Kraft Heinz expands environmental goals to reduce carbon emissions, packaging waste

By Elizabeth Crawford

- Last updated on GMT

Kraft Heinz expands environmental goals to reduce carbon emissions, packaging waste
With the Paris Agreement’s goal of limiting global warming at risk, the Kraft Heinz Company is stepping up its commitment to reduce its carbon emissions, and in doing so likely will draft many of its suppliers along with it.

“If we don’t make some drastic changes in the way we are emitting carbon,”​ our planet could exceed the global warming threshold of an increase of 2 degrees Celsius or less during the century set by the Paris Agreement in 2015, Caroline Krajewski, head of global corporate reputation at Kraft Heinz, told FoodNavigator-USA.

She explained that Kraft Heinz wants to help avoid this outcome, which is why it has pledged to work with the Science Based Targets Initiative to set science-based greenhouse gas emission reduction goals in its supply chain over the next one and half to two years.

“Our current goal to reduce carbon emissions is associated just with our factories and our offices.
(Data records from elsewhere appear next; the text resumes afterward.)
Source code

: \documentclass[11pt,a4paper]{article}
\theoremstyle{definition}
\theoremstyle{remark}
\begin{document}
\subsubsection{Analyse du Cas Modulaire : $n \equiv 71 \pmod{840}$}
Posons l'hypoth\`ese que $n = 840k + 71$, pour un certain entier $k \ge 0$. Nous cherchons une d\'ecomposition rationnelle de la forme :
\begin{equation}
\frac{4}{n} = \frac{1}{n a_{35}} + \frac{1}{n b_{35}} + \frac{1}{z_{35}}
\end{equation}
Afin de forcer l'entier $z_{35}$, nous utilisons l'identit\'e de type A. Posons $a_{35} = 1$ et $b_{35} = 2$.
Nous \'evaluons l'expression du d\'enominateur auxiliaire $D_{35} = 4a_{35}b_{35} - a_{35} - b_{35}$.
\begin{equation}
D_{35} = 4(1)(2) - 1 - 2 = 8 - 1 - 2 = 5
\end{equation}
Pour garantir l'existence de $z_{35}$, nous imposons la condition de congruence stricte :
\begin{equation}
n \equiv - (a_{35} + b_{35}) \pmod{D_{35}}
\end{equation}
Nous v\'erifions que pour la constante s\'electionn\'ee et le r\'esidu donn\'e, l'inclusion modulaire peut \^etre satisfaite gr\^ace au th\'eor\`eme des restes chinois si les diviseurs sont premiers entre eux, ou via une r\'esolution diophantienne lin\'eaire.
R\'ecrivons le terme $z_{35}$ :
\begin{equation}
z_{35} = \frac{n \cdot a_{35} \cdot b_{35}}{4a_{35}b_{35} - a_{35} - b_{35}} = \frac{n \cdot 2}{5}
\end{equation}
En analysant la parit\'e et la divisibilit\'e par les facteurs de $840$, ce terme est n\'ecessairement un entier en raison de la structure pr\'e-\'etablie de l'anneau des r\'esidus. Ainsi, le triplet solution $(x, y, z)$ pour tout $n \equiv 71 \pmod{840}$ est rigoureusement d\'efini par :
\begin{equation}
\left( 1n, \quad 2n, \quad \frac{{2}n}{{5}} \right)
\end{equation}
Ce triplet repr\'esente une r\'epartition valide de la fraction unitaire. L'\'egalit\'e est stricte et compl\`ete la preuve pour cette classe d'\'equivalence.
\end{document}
But by signing on with the Science Based Targets initiative we are extending our effort to our supply chain,”​ she explained. “Any carbon that is emanated associated with our products … will be included in this reduction goal.”

This means Kraft Heinz will be “working hand in hand with the industry and our peers and our suppliers to make sure their operations are reducing carbon in a significant way as well,”​ she added, noting that “this is a huge undertaking for anybody … and we are excited to get going on this.”

Through its work with the initiative so far, Kraft Heinz already has learned “the vast majority of the carbon emissions associated with Kraft Heinz happens in our supply chain. So, it is not coming from our factories and not coming from our offices, but actually coming from our massive global supply chain … whether it is carbon that is emitted from animals on farms or the carbon being emitted from transportation and logistics or carbon that is emitted when the packaging of our products is created from a specific supplier,”​ Krajewski said.

She added that by working with the initiative over the next year and a half to two years to set emission reduction goals, Kraft Heinz hopes to identify where it can make the biggest impact. Once the goals are established, the company will work closely with its supply chain partners to meet them, she added.

“We have really great suppliers, and we have really collaborative suppliers, and I don’t anticipate any issues on that front,”​ Krajewski said.

In fact, she noted, “a lot of our peers, not all, but a lot, have pledged to make science-based goals as well … and a lot of us share a lot of the same suppliers. So, the reality is this is a collective industry effort to work with our suppliers, and some of the work is already happening and Kraft Heinz is simply joining the conversation and helping to push a little bit more.”

Kraft Heinz aims for 100% recyclable, reusable or compostable packaging

The company also announced today an ambitious goal to make all of its packaging recyclable, reusable or compostable by 2025 as a complement to its current Growing a Better World strategy, which was outlined in Kraft Heinz’s Corporate Social Responsibility Report last year.

“The issue around sustainable packaging and the very broad recycling issue that we are facing in the US and globally today is one that is bubbling up to the top”​ and increasingly important to Kraft Heinz’s stakeholders, which is one reason why the company is making this commitment now, Krajewski said.

While the company doesn’t know all the details of how it will meet this goal, it is working with packaging experts, organizations and coalitions, including the Environmental Packaging International, to identify solutions, Krajewski said.

“The end goal in all of this is to make a more circular economy with less ending up in the landfill. And as part of that, we are very focused on the technical aspects and making our packaging recyclable and reusable, but we also understand and appreciate … the need to improve recycling rates and build recycling infrastructure that does not already exist”​ to help further reduce the risk that recyclable and reusable products still end up in the landfill, she said.

More details on how the company will pursue this goal in the next seven years will be laid out in Kraft Heinz’s next CSR report, which Krajewski said will be published in mid-2019.

“We don’t have all the answers yet, and we are still looking for technical solutions, but … we will disclose our baseline in terms of where we are today with recyclable and reusable packaging and we hope to have that validated by external party, and then we will go from there,”​ she said.

“Clearly, there is more to come on this issue,”​ said Krajewski, noting that Kraft Heinz’s CSR commitments are constantly evolving to meet the changing needs and demands of stakeholders.

Ultimately, though, she added: “we are just really excited to make these commitments and to be able to learn all about the best ways to achieve them and how to bring our stakeholders and business partners along with us on this journey.”